* THE PROBLEM:
Filter the listing below down to the lines holding the word "Yaong", and copy those lines.

* SUPPLIED MATERIAL:
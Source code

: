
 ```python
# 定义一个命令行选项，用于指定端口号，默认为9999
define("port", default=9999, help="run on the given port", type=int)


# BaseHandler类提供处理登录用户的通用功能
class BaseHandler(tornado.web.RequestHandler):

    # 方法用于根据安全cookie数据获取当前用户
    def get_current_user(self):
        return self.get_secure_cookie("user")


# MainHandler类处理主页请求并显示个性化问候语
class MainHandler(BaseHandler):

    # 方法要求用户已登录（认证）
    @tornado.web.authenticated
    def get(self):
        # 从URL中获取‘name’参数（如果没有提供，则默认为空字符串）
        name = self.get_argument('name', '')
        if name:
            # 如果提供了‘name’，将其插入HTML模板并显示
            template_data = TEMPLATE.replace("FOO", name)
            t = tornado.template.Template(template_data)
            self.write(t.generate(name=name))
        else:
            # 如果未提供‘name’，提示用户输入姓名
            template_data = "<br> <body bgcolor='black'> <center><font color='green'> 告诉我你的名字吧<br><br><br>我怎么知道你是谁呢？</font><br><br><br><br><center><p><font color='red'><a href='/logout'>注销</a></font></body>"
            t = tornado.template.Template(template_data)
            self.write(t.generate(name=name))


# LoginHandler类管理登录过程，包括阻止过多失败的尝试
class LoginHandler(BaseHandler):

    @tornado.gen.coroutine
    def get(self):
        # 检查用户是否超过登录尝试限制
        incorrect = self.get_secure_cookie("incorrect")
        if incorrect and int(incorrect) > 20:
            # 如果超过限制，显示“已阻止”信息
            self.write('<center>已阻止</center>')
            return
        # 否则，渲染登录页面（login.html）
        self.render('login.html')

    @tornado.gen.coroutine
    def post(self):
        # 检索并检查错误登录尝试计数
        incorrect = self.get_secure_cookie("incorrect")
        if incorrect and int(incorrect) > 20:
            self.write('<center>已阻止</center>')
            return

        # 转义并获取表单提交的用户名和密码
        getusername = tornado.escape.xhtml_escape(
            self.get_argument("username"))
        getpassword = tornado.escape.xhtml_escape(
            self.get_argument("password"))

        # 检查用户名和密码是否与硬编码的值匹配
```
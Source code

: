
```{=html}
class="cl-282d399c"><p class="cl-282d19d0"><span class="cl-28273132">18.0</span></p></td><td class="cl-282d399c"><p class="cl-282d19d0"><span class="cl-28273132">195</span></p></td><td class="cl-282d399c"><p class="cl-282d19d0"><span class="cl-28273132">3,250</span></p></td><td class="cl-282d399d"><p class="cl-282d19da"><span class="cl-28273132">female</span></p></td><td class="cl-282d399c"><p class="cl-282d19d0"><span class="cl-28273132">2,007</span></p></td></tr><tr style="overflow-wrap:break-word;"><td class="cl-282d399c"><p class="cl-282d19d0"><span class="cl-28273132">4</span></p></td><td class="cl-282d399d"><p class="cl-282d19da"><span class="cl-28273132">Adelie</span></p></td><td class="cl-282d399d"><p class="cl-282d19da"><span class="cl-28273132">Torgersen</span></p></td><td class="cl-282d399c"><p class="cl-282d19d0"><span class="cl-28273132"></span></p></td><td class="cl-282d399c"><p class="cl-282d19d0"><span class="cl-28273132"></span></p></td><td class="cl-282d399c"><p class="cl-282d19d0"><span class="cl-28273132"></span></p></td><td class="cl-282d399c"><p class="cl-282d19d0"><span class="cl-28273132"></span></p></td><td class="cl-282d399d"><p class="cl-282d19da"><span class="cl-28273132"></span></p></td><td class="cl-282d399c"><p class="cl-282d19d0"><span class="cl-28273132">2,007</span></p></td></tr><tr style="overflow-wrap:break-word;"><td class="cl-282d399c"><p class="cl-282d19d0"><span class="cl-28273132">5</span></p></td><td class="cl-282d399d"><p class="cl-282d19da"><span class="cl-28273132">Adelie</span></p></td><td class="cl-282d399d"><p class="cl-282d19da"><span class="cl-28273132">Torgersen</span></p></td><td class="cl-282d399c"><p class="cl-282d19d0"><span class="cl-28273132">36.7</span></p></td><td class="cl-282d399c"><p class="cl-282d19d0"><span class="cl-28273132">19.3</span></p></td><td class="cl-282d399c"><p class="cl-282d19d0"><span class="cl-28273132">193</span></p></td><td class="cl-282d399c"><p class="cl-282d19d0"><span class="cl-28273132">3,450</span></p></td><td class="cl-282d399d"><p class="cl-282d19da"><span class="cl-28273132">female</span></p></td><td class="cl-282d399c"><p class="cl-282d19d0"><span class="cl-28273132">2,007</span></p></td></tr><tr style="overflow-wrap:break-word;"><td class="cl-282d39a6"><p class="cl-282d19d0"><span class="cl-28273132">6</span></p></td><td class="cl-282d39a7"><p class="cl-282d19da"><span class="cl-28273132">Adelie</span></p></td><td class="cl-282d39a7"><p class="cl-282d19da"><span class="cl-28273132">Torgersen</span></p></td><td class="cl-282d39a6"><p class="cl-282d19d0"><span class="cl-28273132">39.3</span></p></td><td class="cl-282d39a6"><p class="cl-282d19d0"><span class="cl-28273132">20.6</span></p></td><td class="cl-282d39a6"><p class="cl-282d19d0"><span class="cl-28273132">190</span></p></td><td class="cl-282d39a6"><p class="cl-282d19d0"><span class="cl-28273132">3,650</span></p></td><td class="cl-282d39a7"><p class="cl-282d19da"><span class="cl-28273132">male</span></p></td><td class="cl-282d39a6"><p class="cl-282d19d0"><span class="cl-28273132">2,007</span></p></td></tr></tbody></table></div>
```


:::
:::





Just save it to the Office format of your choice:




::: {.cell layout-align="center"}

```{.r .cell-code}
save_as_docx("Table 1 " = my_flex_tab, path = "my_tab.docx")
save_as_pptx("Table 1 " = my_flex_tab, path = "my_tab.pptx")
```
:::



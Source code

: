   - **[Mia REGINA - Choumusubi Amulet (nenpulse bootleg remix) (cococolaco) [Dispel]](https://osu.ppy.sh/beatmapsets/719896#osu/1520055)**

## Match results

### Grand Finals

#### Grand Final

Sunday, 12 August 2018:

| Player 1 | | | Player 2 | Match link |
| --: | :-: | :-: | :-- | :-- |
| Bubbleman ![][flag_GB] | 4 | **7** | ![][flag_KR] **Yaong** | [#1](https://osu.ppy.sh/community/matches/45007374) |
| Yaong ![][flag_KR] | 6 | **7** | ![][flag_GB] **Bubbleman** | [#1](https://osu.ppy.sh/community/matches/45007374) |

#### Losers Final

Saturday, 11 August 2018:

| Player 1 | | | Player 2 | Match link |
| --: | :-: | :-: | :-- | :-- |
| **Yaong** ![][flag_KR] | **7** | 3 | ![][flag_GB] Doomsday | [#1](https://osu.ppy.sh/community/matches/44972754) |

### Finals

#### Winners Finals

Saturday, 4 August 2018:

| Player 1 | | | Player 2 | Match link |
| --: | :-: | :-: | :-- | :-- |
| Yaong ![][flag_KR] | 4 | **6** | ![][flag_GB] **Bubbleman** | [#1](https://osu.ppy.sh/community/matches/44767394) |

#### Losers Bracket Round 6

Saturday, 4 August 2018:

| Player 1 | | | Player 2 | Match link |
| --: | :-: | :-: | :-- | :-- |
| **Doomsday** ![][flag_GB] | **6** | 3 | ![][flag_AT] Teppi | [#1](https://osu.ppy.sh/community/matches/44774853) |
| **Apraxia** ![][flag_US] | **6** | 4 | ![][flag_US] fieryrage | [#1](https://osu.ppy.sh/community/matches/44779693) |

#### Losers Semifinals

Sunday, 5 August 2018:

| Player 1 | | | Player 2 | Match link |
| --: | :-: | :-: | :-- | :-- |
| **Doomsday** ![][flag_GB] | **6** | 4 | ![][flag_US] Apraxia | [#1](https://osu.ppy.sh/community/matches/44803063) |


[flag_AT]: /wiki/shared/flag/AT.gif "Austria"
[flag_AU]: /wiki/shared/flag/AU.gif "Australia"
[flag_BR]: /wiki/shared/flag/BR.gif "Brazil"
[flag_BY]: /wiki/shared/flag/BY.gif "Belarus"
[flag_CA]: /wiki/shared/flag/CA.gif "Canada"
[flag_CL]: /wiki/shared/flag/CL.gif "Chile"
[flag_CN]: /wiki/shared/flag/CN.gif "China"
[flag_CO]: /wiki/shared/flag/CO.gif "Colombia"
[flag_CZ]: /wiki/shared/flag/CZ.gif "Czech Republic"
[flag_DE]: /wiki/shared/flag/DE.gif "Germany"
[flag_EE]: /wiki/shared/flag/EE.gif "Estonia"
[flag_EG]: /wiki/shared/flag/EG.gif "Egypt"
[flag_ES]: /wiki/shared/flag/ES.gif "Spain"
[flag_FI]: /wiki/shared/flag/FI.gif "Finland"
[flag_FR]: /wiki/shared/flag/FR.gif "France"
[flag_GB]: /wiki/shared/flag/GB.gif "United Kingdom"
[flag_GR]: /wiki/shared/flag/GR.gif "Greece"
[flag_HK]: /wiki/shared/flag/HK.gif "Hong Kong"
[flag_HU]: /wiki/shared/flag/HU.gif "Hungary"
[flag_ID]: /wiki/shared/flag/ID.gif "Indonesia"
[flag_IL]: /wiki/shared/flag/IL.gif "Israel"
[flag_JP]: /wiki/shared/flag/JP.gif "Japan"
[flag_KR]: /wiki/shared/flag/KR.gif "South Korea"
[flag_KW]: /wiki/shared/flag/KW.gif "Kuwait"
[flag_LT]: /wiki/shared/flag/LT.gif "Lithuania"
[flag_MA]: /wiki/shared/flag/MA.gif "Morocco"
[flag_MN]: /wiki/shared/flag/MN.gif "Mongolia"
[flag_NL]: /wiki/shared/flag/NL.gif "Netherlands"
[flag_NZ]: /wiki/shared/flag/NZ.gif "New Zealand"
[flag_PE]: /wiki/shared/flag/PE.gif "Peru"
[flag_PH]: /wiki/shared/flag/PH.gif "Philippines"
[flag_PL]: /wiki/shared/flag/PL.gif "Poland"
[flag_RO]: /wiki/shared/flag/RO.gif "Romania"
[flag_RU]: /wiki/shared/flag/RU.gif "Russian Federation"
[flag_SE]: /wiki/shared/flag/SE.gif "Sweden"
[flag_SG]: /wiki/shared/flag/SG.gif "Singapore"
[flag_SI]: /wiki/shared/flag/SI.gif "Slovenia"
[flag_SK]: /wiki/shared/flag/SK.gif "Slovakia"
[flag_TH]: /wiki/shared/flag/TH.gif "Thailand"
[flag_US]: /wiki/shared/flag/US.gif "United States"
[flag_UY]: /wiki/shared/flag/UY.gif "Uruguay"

* RESULT OF THIS TASK:
| Bubbleman ![][flag_GB] | 4 | **7** | ![][flag_KR] **Yaong** | [#1](https://osu.ppy.sh/community/matches/45007374) |
| Yaong ![][flag_KR] | 6 | **7** | ![][flag_GB] **Bubbleman** | [#1](https://osu.ppy.sh/community/matches/45007374) |
| **Yaong** ![][flag_KR] | **7** | 3 | ![][flag_GB] Doomsday | [#1](https://osu.ppy.sh/community/matches/44972754) |
| Yaong ![][flag_KR] | 4 | **6** | ![][flag_GB] **Bubbleman** | [#1](https://osu.ppy.sh/community/matches/44767394) |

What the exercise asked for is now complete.